What kind of being is an old person?

"He got out of the bus and held on to the handle until his foot carefully touched the asphalt." Since he can no longer rely on his motor skills, a few steps become expeditions.

His vision also changes: "For some time now he has felt that he could not focus his gaze on a single object, but could see beyond things as if they were transparent and lose himself in a colorless distance with his short-sighted eyes." But above all, this creature is socially wary.

Because what it shares with others becomes less and less important.

Now is not his time.

The now is just a layer of time

Or better: the now is not his only time.

It is just a layer, next to and above other sediments of the present once experienced.

Waves of memories come that wash over the acute moment.

This sometimes leads to omissions, digressions, escapades, which this being with world experience is perhaps better not communicating, but treating rather discreetly.

"Moreover, old age was all about advancing and then retreating: venturing into uncharted territory to escape from reality that beset you from all sides, relentlessly and obtrusively."

Claudio Magris is 83 years old, and the heroes of his five stories are around this age.

They mix everyday moments with the omnipresence of personal and collective history.

The focal point is Trieste, the former port city of Austria-Hungary, where Magris was born and where he taught as a professor of German at the university until his retirement.

The Caffè San Marco was his office.

Here he read, wrote, translated, received.

And you can still meet him today in the Viennese Art Nouveau ambience and maybe ask him to sign his big book "Danube", in which he follows the Danube from its source in the Black Forest to the Black Sea.

Claudio Magris discovered an exciting Central Europe along the course of the river and created a region of longing with “Danube – Biography of a River”.

In his new stories, the past that shapes his heroes lies between the First World War, i.e. the collapsing Habsburg Empire, and the Holocaust, which put an end to Jewish life in Europe.

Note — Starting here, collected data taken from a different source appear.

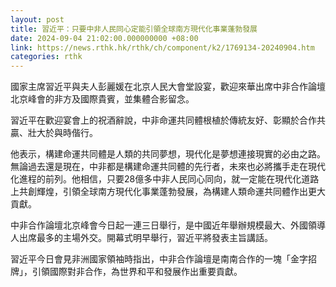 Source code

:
 ```yaml
---
layout: post
title: 習近平：只要中非人民同心定能引領全球南方現代化事業蓬勃發展
date: 2024-09-04 21:02:00.000000000 +08:00
link: https://news.rthk.hk/rthk/ch/component/k2/1769134-20240904.htm
categories: rthk
---
```


國家主席習近平與夫人彭麗媛在北京人民大會堂設宴，歡迎來華出席中非合作論壇北京峰會的非方及國際貴賓，並集體合影留念。

習近平在歡迎宴會上的祝酒辭說，中非命運共同體根植於傳統友好、彰顯於合作共贏、壯大於與時偕行。

他表示，構建命運共同體是人類的共同夢想，現代化是夢想連接現實的必由之路。無論過去還是現在，中非都是構建命運共同體的先行者，未來也必將攜手走在現代化進程的前列。他相信，只要28億多中非人民同心同向，就一定能在現代化道路上共創輝煌，引領全球南方現代化事業蓬勃發展，為構建人類命運共同體作出更大貢獻。

中非合作論壇北京峰會今日起一連三日舉行，是中國近年舉辦規模最大、外國領導人出席最多的主場外交。開幕式明早舉行，習近平將發表主旨講話。

習近平今日會見非洲國家領袖時指出，中非合作論壇是南南合作的一塊「金字招牌」，引領國際對非合作，為世界和平和發展作出重要貢獻。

In this historical echo chamber, we encounter biographies from different milieus.

"Who knows where and when the first crack occurred?"

There is the former day laborer from Moravia, son of a blacksmith, who speculated on the stock exchange in Trieste, gradually founded companies and who, after a good life (“presiding over two or three companies and of course marriage with the children and grandchildren belonging to them”) ) sold almost all of his companies in old age.

He was allowed to give up the commands he had to learn in order to be successful, and the obligatory social interaction with boring people has also become increasingly alien to him.

Instead, he goes every morning (incognito) to the porter's lodge in a five-story apartment building that he probably still owns, to have some peace and quiet there.

In his cubbyhole he watches the sun moving over the geraniums, enjoys the ritual greetings of the residents and chats with the postman.